Chinese New Year party glitters
Fireworks, good food and dance the order of the day as Chinese New Year 2019 celebrations set Cyrildene alive last month. This year is themed the Year of the Pig.
ON SATURDAY February 16, Chinatown in Cyrildene, Joburg, put on its festive finery and glamorous costumes. The colour red, which symbolises happiness, predominated. Chinatown was celebrating the Chinese New Year in style with the biggest and best of street parties.
The celebration is a harbinger of good luck and a happy year ahead for the residents, shopkeepers, neighbours, spectators and friends. It’s a special event highlighting that Chinese culture is a vibrant part of Joburg and that Chinese customs, myths, beliefs and celebrations are now part of the city’s heritage. Culture and heritage are for sharing. In China, the new year festivities, which extend over a month from January to February, are also called the Spring Festival.
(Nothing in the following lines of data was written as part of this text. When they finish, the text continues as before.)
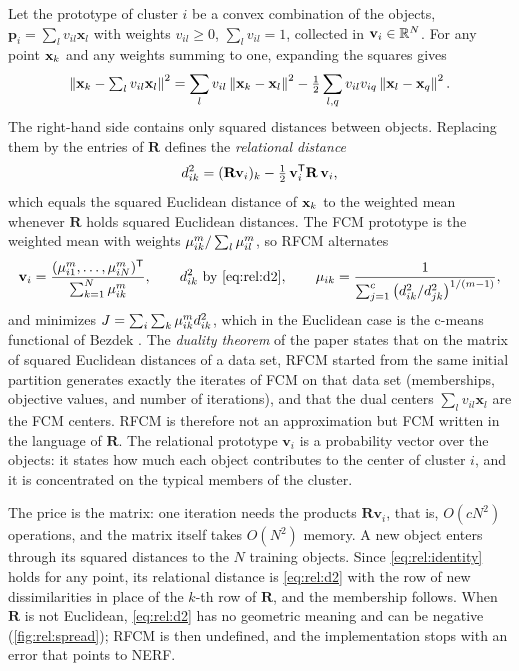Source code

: Let the prototype of cluster $i$ be a convex combination of the objects, $\mathbf{p}_i=\sum_l v_{il}\mathbf{x}_l$ with weights $v_{il}\ge0$, $\sum_l v_{il}=1$, collected in $\mathbf{v}_i\in\mathbb{R}^N$. For any point $\mathbf{x}_k$ and any weights summing to one, expanding the squares gives
\begin{equation}
  \left\lVert \mathbf{x}_k-\textstyle\sum_l v_{il}\mathbf{x}_l \right\rVert^2
  =\sum_{l}v_{il}\left\lVert \mathbf{x}_k-\mathbf{x}_l \right\rVert^2-\tfrac12\sum_{l,q}v_{il}v_{iq}\left\lVert \mathbf{x}_l-\mathbf{x}_q \right\rVert^2 .
  \label{eq:rel:identity}
\end{equation}
The right-hand side contains only squared distances between objects. Replacing them by the entries of $\mathbf{R}$ defines the \emph{relational distance}
\begin{equation}
  d^2_{ik}=(\mathbf{R}\mathbf{v}_i)_k-\tfrac12\,\mathbf{v}_i^{\mathsf{T}}\mathbf{R}\,\mathbf{v}_i ,
  \label{eq:rel:d2}
\end{equation}
which equals the squared Euclidean distance of $\mathbf{x}_k$ to the weighted mean whenever $\mathbf{R}$ holds squared Euclidean distances. The FCM prototype is the weighted mean with weights $\mu_{ik}^m/\sum_l\mu_{il}^m$, so RFCM \cite{hathaway:1989:rfcm} alternates
\begin{equation}
  \mathbf{v}_i=\frac{(\mu_{i1}^m,\dots,\mu_{iN}^m)^{\mathsf{T}}}{\sum_{k=1}^{N}\mu_{ik}^m},\qquad
  d^2_{ik}\ \text{by \eqref{eq:rel:d2}},\qquad
  \mu_{ik}=\frac{1}{\sum_{j=1}^{c}\big(d^2_{ik}/d^2_{jk}\big)^{1/(m-1)}},
  \label{eq:rel:rfcm}
\end{equation}
and minimizes $J=\sum_i\sum_k\mu_{ik}^m d^2_{ik}$, which in the Euclidean case is the c-means functional of Bezdek \cite{bezdek:1981}. The \emph{duality theorem} of the paper states that on the matrix of squared Euclidean distances of a data set, RFCM started from the same initial partition generates exactly the iterates of FCM on that data set (memberships, objective values, and number of iterations), and that the dual centers $\sum_l v_{il}\mathbf{x}_l$ are the FCM centers. RFCM is therefore not an approximation but FCM written in the language of $\mathbf{R}$. The relational prototype $\mathbf{v}_i$ is a probability vector over the objects: it states how much each object contributes to the center of cluster $i$, and it is concentrated on the typical members of the cluster.

The price is the matrix: one iteration needs the products $\mathbf{R}\mathbf{v}_i$, that is, $O(cN^2)$ operations, and the matrix itself takes $O(N^2)$ memory. A new object enters through its squared distances to the $N$ training objects. Since \eqref{eq:rel:identity} holds for any point, its relational distance is \eqref{eq:rel:d2} with the row of new dissimilarities in place of the $k$-th row of $\mathbf{R}$, and the membership follows. When $\mathbf{R}$ is not Euclidean, \eqref{eq:rel:d2} has no geometric meaning and can be negative (\cref{fig:rel:spread}); RFCM is then undefined, and the implementation stops with an error that points to NERF.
The suburb of Cyrildene is situated on an old Witwatersrand farm called Doornfontein. In 1936, members of the Bezuidenhout family applied to the city to establish a township which they proposed calling Northcrest. According to Anna Smith’s book,
Johannesburg Street Names, the city rejected this name because it was a misnomer and sounded too much like Northcliff. But by 1937, the land had changed hands and Finborough Estates were the new owners. The township was called Cyrildene after Cyril Cooper, the key player in the new development. The suburb was proclaimed on May 18, 1938.
The first residents built modest, mainly single-storey, dwellings on stands of about half an acre. Many early residents were second generation Jewish families who moved from the more densely populated areas of Yeoville and Bellevue. Cyrildene was a step up in the world.
The Cyrildene-Observatory Extension Hebrew Congregation was established in a private home in 1942, but by 1950 a hall had been built and in 1964, a synagogue was erected.
It was a beautifully laid out suburb with winding roads, curious turns and link points. It was consciously green from the start with the nearby Harvey Nature Reserve, Oldroyd Park at the top of the hill, a small park on Cyril Crescent and Dixon Park off Aida Avenue.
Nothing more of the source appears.